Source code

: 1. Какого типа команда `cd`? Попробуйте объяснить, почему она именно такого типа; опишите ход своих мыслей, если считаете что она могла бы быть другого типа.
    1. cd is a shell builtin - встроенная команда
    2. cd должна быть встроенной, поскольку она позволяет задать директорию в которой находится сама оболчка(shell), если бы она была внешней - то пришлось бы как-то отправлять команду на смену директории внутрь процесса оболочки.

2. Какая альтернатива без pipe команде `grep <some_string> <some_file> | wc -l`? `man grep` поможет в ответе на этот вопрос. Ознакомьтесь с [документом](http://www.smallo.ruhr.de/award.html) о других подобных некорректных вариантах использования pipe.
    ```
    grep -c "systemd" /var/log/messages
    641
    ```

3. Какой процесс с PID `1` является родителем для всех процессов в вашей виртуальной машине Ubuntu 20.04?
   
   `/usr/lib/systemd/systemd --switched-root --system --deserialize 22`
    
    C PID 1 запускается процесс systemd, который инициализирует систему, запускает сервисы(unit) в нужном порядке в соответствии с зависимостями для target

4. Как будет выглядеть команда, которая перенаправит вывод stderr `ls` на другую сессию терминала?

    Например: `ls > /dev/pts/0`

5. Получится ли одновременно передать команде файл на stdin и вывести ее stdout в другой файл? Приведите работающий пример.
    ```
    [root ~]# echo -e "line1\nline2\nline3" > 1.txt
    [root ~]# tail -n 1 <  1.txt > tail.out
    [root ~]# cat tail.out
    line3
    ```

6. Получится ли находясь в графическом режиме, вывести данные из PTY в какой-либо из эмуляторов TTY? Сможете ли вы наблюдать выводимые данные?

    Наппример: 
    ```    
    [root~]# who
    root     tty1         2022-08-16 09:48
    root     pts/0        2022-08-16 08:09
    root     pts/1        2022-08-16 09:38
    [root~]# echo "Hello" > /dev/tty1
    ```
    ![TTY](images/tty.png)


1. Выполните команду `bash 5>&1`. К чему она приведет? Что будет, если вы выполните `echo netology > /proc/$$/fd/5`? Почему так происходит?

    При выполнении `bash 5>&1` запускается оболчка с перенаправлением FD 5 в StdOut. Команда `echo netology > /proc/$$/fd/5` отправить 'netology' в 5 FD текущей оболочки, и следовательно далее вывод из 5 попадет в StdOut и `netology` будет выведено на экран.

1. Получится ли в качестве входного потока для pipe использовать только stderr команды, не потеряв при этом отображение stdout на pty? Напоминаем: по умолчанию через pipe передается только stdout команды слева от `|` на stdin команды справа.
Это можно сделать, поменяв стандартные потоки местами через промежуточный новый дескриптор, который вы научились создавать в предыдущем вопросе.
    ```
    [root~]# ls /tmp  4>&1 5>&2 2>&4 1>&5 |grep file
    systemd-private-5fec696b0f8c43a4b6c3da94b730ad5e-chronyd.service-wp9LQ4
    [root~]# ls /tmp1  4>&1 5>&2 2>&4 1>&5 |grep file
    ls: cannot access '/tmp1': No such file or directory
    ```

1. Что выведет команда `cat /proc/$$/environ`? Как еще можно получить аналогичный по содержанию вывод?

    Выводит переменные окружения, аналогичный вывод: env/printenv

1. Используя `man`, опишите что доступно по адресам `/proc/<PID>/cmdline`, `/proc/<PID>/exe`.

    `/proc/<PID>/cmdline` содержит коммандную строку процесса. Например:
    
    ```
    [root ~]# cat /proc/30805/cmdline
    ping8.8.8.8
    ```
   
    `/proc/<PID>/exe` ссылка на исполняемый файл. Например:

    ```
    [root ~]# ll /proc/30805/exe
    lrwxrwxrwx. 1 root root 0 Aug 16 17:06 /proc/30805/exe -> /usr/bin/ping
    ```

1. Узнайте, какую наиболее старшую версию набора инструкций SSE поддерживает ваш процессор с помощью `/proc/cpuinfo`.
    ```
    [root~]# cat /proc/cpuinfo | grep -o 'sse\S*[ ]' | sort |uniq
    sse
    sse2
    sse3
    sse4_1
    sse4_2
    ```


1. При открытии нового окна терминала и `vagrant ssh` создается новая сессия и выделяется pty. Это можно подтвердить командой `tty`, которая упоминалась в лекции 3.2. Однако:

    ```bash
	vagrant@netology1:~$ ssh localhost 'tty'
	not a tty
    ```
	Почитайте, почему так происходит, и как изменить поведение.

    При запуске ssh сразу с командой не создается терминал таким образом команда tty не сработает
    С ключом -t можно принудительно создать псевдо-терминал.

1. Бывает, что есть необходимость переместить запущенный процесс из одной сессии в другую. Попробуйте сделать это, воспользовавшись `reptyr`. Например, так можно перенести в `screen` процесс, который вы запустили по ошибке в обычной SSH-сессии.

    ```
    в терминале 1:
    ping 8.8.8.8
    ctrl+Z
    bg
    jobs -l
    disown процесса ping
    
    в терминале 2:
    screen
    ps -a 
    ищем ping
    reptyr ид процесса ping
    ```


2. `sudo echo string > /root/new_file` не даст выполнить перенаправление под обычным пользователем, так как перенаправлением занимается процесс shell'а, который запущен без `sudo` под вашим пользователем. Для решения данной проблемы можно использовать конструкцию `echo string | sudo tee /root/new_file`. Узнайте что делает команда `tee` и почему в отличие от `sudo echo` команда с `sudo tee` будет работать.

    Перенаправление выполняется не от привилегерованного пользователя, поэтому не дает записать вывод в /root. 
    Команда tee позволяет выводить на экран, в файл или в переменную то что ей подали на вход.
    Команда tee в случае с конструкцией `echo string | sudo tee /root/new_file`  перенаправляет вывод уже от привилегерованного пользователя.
== == ==
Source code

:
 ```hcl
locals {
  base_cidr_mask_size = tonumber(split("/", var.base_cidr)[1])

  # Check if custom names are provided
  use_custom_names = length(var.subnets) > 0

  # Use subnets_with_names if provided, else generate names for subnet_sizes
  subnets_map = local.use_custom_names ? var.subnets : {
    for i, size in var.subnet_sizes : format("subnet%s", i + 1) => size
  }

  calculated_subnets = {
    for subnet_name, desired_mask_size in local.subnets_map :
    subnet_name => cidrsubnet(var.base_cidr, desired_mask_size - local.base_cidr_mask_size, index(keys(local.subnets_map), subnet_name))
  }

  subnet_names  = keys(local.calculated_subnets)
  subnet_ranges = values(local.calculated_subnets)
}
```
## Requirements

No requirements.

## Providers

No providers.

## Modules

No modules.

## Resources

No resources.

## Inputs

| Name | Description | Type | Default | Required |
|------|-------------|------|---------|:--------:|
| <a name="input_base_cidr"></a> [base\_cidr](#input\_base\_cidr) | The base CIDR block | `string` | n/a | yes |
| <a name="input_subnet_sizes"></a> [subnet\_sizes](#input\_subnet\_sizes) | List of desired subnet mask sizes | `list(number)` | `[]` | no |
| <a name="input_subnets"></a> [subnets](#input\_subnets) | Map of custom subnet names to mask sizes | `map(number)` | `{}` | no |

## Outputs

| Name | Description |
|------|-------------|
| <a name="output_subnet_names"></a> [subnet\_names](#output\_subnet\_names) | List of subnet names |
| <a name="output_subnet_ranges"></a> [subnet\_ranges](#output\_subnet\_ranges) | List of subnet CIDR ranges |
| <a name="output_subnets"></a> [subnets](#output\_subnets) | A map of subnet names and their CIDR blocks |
== == ==
= What this task involves =
Find where the line with "n/a | yes |" sits in the material above, then copy exactly from it through the line with "[subnet\_sizes](#input\_subnet\_sizes) | List". Add no other line.

= Exercise output =
| <a name="input_base_cidr"></a> [base\_cidr](#input\_base\_cidr) | The base CIDR block | `string` | n/a | yes |
| <a name="input_subnet_sizes"></a> [subnet\_sizes](#input\_subnet\_sizes) | List of desired subnet mask sizes | `list(number)` | `[]` | no |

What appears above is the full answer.